| What is expected |
Find every line in the data that contains the word "label". Return each of those lines.

| Source information |
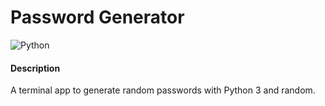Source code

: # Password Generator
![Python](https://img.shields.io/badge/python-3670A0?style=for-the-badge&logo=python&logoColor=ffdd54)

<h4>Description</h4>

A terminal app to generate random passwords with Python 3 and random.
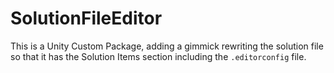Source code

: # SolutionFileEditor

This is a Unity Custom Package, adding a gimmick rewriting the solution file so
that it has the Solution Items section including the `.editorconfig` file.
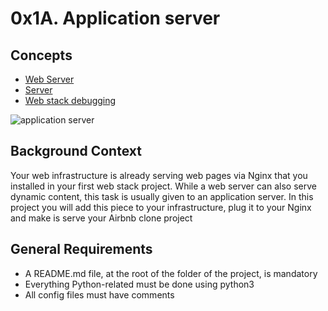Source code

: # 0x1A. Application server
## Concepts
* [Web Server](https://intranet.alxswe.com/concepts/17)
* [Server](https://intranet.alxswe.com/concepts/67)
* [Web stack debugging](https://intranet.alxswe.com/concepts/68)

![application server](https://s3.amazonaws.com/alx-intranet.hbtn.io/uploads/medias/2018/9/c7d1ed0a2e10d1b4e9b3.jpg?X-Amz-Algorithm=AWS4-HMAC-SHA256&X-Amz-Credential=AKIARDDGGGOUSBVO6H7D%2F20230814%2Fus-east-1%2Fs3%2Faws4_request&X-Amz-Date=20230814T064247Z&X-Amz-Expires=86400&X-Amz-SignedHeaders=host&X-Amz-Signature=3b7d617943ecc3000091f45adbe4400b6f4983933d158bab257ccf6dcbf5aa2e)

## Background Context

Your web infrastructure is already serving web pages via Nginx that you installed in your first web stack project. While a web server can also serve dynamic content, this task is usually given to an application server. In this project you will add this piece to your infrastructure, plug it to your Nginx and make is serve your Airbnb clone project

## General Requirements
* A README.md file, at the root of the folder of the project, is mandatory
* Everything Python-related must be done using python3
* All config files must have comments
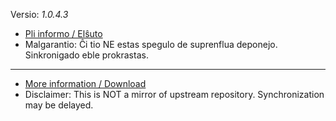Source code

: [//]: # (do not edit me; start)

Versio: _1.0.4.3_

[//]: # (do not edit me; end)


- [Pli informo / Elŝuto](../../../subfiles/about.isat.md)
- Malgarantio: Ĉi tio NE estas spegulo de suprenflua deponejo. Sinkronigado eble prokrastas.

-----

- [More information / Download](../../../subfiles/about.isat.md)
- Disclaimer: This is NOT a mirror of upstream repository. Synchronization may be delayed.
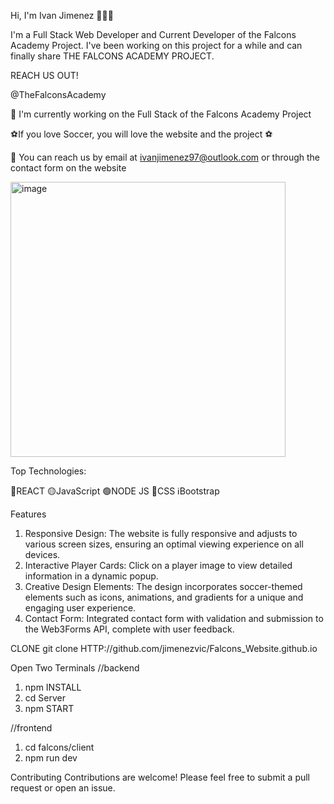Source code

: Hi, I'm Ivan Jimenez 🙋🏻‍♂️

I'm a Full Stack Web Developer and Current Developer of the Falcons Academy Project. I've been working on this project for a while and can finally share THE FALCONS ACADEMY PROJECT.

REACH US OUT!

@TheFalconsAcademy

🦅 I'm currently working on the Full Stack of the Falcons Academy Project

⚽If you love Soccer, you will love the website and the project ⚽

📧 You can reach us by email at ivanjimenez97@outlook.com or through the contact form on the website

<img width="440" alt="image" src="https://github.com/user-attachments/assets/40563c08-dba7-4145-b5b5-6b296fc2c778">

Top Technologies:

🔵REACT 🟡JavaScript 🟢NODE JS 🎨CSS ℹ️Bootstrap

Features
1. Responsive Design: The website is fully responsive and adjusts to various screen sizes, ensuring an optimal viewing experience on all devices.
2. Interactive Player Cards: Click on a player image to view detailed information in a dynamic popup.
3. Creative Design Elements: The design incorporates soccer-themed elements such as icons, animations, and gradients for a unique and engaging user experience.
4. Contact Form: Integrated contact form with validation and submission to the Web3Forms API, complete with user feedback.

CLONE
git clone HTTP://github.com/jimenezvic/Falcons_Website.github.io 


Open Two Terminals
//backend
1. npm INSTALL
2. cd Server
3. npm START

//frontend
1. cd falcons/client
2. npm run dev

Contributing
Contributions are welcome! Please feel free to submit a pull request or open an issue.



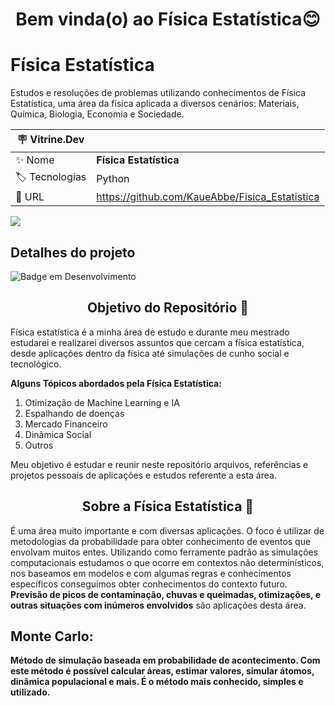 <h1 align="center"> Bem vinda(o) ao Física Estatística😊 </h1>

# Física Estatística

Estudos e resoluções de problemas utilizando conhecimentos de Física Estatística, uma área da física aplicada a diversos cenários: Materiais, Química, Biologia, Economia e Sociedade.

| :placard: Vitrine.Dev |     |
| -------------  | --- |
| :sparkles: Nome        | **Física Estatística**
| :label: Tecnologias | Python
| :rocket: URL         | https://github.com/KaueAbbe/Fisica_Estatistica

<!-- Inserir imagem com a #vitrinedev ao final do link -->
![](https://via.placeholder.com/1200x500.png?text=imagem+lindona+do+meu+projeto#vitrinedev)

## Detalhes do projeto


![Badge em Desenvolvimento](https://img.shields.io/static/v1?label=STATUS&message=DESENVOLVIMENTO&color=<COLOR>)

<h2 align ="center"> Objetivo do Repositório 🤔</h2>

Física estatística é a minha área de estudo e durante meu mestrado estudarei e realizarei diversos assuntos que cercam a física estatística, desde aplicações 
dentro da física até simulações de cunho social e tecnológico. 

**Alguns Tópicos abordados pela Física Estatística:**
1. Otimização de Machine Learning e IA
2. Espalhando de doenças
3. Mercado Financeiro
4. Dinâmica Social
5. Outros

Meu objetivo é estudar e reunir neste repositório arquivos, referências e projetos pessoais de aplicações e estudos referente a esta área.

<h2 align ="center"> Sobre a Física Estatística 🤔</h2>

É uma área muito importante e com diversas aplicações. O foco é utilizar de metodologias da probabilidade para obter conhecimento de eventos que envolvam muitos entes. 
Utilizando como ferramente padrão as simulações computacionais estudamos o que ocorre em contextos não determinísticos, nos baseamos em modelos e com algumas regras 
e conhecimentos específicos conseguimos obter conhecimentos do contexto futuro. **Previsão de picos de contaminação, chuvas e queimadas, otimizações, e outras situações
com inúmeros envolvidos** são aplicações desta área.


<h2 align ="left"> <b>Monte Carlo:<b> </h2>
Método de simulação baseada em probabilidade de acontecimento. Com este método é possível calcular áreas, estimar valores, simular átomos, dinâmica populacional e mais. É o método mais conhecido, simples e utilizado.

| Result of this exercise |
| :label: Tecnologias | Python
![Badge em Desenvolvimento](https://img.shields.io/static/v1?label=STATUS&message=DESENVOLVIMENTO&color=<COLOR>)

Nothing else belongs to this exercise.